Britain’s Prime Minister Boris Johnson sent the EU three letters to make clear he really does not want a Brexit delay, “after his Super Saturday showdown in the Commons where he requested a delay to Brexit – before adding he wanted no such thing”.
The UK Metro reports: “Among his late night messages sent before the midnight deadline was an unsigned letter delivered to EU Council president Donald Tusk asking for an Article 50 extension.
“The letter was demanded by the Benn Act, which asks the EU to delay Brexit beyond the October 31 deadline, using the exact wording specified in the legislation. But the copy was not signed by Mr Johnson and was reportedly a photocopy.
“A second covering letter, written by Sir Tim Barrow, the UK’s Permanent Representative in Brussels, is said to have made clear that the first letter was from Parliament, not the Government.
“The third was a letter from Mr Johnson himself, which was also sent to the leaders of the other 27 EU nations, in which he disavowed the first letter and repeated that he does not want any delay to Brexit. In it, the PM said any further hold-up would be ‘deeply corrosive’ and would ‘damage the interests of the UK and our EU partners’.
“He said UK would continue to ratify the deal and urged Brussels to do the same. Confirming he received the letters last night, European Council president Donald Tusk said:
“The letters are understood to have been sent by email and in hard copy by Sir Tim and have been said to represent the PM’s ‘defiant riposte to the rebel alliance’ of cross-party MPs who voted to support a delay.
“Mr Johnson could face a legal challenge from pro-Remain groups to his three-letter ploy on the grounds that he did not sign the Benn extension letter. Downing Street lawyers have pointed out that the Benn Act only orders the PM to ‘send’ not ‘sign’ a letter.”
The report goes on to quote a senior government source who said: “The prime minister’s fate now lies in the hands of Speaker John Bercow – who may choose not allow a meaningful vote on My Johnson’s Brexit deal signed off by the EU on Thursday – as well as with rebel MPs and other EU leaders, especially French President Emmanuel Macron and German Chancellor Angela Merkel.
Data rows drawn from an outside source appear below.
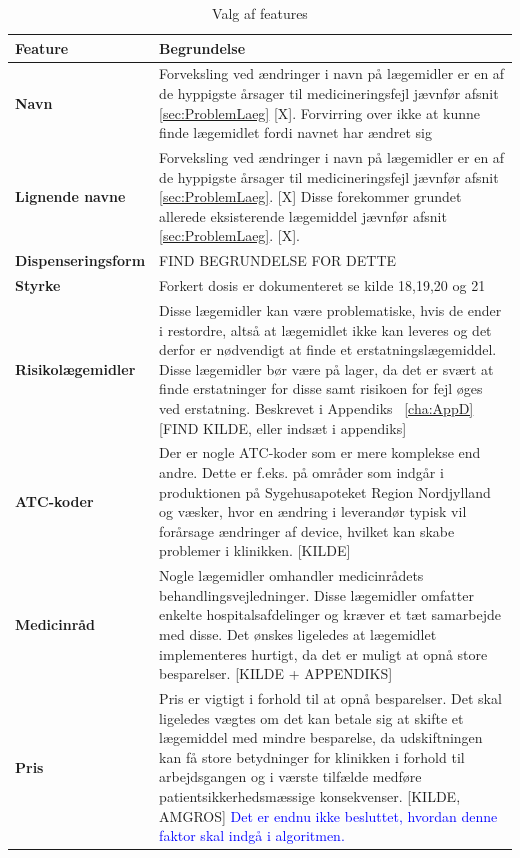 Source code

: \begin{longtable}{p{3.5cm}| p{10.5cm}}
	\caption{Valg af features}
	\label{table:features} \\
\cellcolor[HTML]{C0C0C0} {\textbf{Feature}} & \cellcolor[HTML]{C0C0C0} {\textbf{Begrundelse}}  \\ \hline
\textbf{Navn} &  Forveksling ved ændringer i navn på lægemidler er en af de hyppigste årsager til medicineringsfejl jævnfør afsnit \ref{sec:ProblemLaeg} [X]. Forvirring over ikke at kunne finde lægemidlet fordi navnet har ændret sig \\  \hline 
\textbf{Lignende navne} &  Forveksling ved ændringer i navn på lægemidler er en af de hyppigste årsager til medicineringsfejl jævnfør afsnit \ref{sec:ProblemLaeg}. [X] Disse forekommer grundet allerede eksisterende lægemiddel jævnfør afsnit \ref{sec:ProblemLaeg}. [X]. \\  \hline 
\textbf{Dispenseringsform} &  FIND BEGRUNDELSE FOR DETTE  \\ \hline 
\textbf{Styrke} &  Forkert dosis er dokumenteret se kilde 18,19,20 og 21  \\ \hline
\textbf{Risikolægemidler} & Disse lægemidler kan være problematiske, hvis de ender i restordre, altså at lægemidlet ikke kan leveres og det derfor er nødvendigt at finde et erstatningslægemiddel. Disse lægemidler bør være på lager, da det er svært at finde erstatninger for disse samt risikoen for fejl øges ved erstatning. Beskrevet i Appendiks ~\ref{cha:AppD}[FIND KILDE, eller indsæt i appendiks]  \\ \hline 
\textbf{ATC-koder} &  Der er nogle ATC-koder som er mere komplekse end andre. Dette er f.eks. på områder som indgår i produktionen på Sygehusapoteket Region Nordjylland og væsker, hvor en ændring i leverandør typisk vil forårsage ændringer af device, hvilket kan skabe problemer i klinikken. [KILDE] \\ \hline 
\textbf{Medicinråd} & Nogle lægemidler omhandler medicinrådets behandlingsvejledninger. Disse lægemidler omfatter enkelte hospitalsafdelinger og kræver et tæt samarbejde med disse. Det ønskes ligeledes at lægemidlet implementeres hurtigt, da det er muligt at opnå store besparelser. [KILDE + APPENDIKS]\\ \hline 
\textbf{Pris} &  Pris er vigtigt i forhold til at opnå besparelser. Det skal ligeledes vægtes om det kan betale sig at skifte et lægemiddel med mindre besparelse, da udskiftningen kan få store betydninger for klinikken i forhold til arbejdsgangen og i værste tilfælde medføre patientsikkerhedsmæssige konsekvenser. [KILDE, AMGROS] \textcolor{blue}{Det er endnu ikke besluttet, hvordan denne faktor skal indgå i algoritmen.} \\ \hline
    \end{longtable}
“Number 10 is said to be hopeful other EU leaders will refuse to allow an extension. One source said that they put the chances at ‘about 50 per cent’, adding: ‘Macron has been particularly trenchant in private about not wanting to extend, and we hope he could take Merkel with him’.”
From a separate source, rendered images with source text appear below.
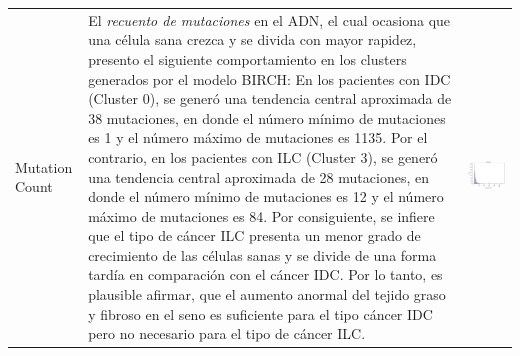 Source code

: \begin{table}
	\footnotesize
	\begin{threeparttable}
		\begin{tabular}{p{2.5cm} p{7cm} p{6.5cm}} \toprule
			Mutation Count
			&  El \textit{recuento de mutaciones} en el ADN, el cual ocasiona que una célula sana crezca y se divida con mayor rapidez, presento el siguiente comportamiento en los clusters generados por el modelo BIRCH:  En los pacientes con IDC (Cluster 0), se generó una tendencia central aproximada de 38 mutaciones, en donde el número mínimo de mutaciones es 1 y el número máximo de mutaciones es 1135. Por el contrario, en los pacientes con ILC (Cluster 3), se generó una tendencia central aproximada de 28 mutaciones, en donde el número mínimo de mutaciones es 12 y el número máximo de mutaciones es 84. Por consiguiente, se infiere que el tipo de cáncer ILC presenta un menor grado de crecimiento de las células sanas y se divide de una forma tardía en comparación con el cáncer IDC. Por lo tanto, es plausible afirmar, que el aumento anormal del tejido graso y fibroso en el seno es suficiente para el tipo cáncer IDC pero no necesario para el tipo de cáncer ILC. 
			& 
			\begin{center}\includegraphics[width=1\linewidth]{NOTEBOOK/IMAGENES_BIRCH_CLUSTERING/8_Cluster_0_mutation_count}\end{center}

\end{tabular}
\end{threeparttable}
\end{table}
Meanwhile, the French President’s office “signalled that they would not back an extension” on Saturday night.
“Given that a deal had been negotiated, ‘it’s now up to the British Parliament to say if it approves or rejects it’,” the report said.
“It is understood the EU will delay any decision about an extension until a meaningful vote had been held in Westminster. The decision could come as late as October 28 during a special EU summit – just 72 hours before the planned Brexit date.
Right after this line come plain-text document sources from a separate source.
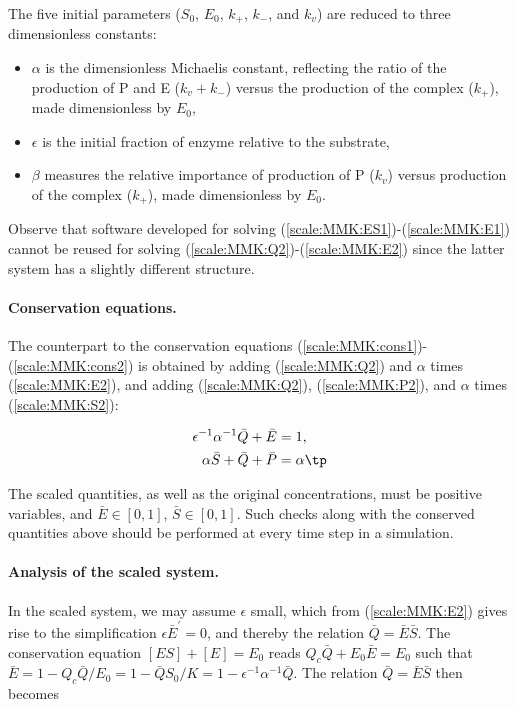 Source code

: \documentclass[graybox,envcountchap,sectrefs,final]{svmonodo}
\begin{document}
The five initial parameters ($S_0$, $E_0$, $k_+$, $k_-$, and $k_v$)
are reduced to three dimensionless constants:

\begin{itemize}
 \item $\alpha$ is the dimensionless Michaelis constant, reflecting the
   ratio of the production of P and E ($k_v+k_-$) versus the production of
   the complex ($k_+$), made dimensionless by $E_0$,

 \item $\epsilon$ is the initial fraction of enzyme relative to the substrate,

 \item $\beta$ measures the relative importance of production of P ($k_v$)
   versus production of the complex ($k_+$), made dimensionless by $E_0$.
\end{itemize}

\noindent
Observe that software developed for
solving (\ref{scale:MMK:ES1})-(\ref{scale:MMK:E1}) cannot be reused
for solving (\ref{scale:MMK:Q2})-(\ref{scale:MMK:E2}) since the latter
system has a slightly different structure.

\paragraph{Conservation equations.}
The counterpart to the conservation equations
(\ref{scale:MMK:cons1})-(\ref{scale:MMK:cons2}) is obtained by
adding (\ref{scale:MMK:Q2}) and $\alpha$ times (\ref{scale:MMK:E2}),
and adding (\ref{scale:MMK:Q2}), (\ref{scale:MMK:P2}), and
$\alpha$ times (\ref{scale:MMK:S2}):

\begin{align}
\epsilon^{-1}\alpha^{-1}\bar Q + \bar E &= 1,\\ 
\alpha\bar S + \bar Q + \bar P &= \alpha\tp
\end{align}

The scaled quantities, as well as the original concentrations, must be
positive variables, and $\bar E\in [0,1]$, $\bar S\in [0,1]$. Such checks
along with the conserved quantities above should be performed at every
time step in a simulation.

\paragraph{Analysis of the scaled system.}
In the scaled system, we may assume $\epsilon$ small, which from
(\ref{scale:MMK:E2}) gives rise to the simplification
$\epsilon\bar E^{\prime}=0$, and thereby the relation $\bar Q = \bar E\bar S$.
The conservation equation $[ES] + [E]= E_0$ reads $Q_c\bar Q + E_0\bar E =
E_0$ such that $\bar E = 1 - Q_c\bar Q/E_0=1- \bar Q S_0/K = 1 - \epsilon^{-1}\alpha^{-1}\bar Q$. The relation $\bar Q=\bar E\bar S$ then becomes
\end{document}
“According to Downing Street sources, the PM spent last night making calls to EU leaders to reiterate what was said in his third letter – that the request to delay Brexit was not his.”
The humiliating result came as the House of Commons sat on a Saturday for the first time in 37 years – while thousands of protesters stood outside demanding a second referendum.
The Prime Minister wanted “to force MPs into a ‘meaningful vote’ on his Brexit deal that would have ‘locked in’ a legal countdown to October 31”.